## Work order:
Return a copy of every line in the data below that contains "interface".
═══ Information shown
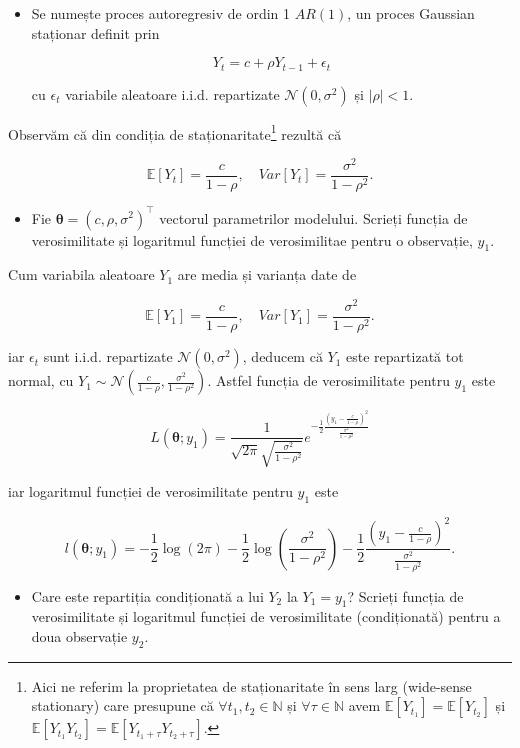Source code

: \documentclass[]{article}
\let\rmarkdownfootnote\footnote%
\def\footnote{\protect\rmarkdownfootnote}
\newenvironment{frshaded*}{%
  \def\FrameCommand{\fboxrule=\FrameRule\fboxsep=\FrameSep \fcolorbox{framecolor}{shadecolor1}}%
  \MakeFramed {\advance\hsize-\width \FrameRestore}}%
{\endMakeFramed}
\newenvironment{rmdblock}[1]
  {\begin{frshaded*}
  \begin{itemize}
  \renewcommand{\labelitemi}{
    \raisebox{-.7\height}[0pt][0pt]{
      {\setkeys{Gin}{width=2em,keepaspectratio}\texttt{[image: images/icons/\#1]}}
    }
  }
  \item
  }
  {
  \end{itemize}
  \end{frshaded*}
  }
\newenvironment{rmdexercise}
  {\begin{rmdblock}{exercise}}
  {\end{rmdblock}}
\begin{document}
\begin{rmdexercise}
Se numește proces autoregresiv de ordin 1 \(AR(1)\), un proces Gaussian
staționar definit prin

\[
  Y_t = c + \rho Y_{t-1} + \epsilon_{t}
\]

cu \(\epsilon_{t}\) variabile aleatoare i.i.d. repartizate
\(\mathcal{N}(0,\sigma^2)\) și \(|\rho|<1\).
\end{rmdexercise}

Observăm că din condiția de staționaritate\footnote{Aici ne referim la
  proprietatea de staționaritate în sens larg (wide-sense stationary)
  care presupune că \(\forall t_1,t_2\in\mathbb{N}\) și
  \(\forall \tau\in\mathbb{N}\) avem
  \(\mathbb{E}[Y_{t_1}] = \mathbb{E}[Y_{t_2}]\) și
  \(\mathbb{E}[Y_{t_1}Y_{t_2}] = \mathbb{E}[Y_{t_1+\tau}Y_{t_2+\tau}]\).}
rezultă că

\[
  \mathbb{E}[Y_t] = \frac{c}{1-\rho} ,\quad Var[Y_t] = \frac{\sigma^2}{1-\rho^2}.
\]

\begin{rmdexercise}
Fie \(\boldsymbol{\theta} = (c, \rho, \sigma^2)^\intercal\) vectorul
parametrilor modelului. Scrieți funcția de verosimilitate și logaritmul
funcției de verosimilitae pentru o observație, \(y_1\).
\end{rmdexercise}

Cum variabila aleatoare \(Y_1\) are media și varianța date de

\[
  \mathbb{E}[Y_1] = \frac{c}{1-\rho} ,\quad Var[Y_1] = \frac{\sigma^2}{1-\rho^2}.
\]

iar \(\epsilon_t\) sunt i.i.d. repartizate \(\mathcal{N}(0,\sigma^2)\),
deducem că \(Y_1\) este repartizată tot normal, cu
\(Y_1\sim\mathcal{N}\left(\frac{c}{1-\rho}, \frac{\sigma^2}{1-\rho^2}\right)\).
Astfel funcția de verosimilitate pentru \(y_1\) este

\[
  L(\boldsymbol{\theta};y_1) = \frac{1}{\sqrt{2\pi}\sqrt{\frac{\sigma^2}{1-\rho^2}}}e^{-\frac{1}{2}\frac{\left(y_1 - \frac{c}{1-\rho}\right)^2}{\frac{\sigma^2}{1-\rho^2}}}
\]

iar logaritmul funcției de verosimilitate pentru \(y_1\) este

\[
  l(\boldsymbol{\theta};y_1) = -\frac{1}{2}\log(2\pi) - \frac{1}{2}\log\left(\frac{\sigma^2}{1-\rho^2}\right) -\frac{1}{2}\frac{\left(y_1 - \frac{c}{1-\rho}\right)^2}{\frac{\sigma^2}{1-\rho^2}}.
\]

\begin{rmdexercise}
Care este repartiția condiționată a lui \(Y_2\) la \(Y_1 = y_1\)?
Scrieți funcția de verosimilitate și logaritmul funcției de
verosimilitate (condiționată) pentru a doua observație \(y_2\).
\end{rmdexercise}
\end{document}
══════
═══ Information shown
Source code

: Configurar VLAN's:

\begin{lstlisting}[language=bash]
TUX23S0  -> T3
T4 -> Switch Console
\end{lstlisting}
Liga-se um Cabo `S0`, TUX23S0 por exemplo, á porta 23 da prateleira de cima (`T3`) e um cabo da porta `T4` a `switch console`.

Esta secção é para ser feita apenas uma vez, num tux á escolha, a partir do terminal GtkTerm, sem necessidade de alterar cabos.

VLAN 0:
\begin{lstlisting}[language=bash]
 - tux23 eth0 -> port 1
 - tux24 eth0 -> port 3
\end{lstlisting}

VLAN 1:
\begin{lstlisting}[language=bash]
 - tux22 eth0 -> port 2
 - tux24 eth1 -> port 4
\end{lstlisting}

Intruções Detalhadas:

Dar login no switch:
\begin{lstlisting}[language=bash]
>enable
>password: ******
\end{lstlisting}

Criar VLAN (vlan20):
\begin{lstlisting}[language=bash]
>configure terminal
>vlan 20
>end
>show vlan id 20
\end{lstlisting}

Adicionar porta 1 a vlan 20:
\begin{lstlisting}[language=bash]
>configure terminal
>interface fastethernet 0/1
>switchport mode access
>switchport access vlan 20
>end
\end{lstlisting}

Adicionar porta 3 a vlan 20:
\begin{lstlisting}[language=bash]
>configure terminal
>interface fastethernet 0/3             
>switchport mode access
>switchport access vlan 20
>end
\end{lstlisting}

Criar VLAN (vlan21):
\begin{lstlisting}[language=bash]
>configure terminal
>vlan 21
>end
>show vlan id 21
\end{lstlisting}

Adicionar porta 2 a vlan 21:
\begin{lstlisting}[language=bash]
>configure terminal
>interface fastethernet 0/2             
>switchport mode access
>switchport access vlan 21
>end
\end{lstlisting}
══════
## Answer to the exercise:
>interface fastethernet 0/1
>interface fastethernet 0/3             
>interface fastethernet 0/2             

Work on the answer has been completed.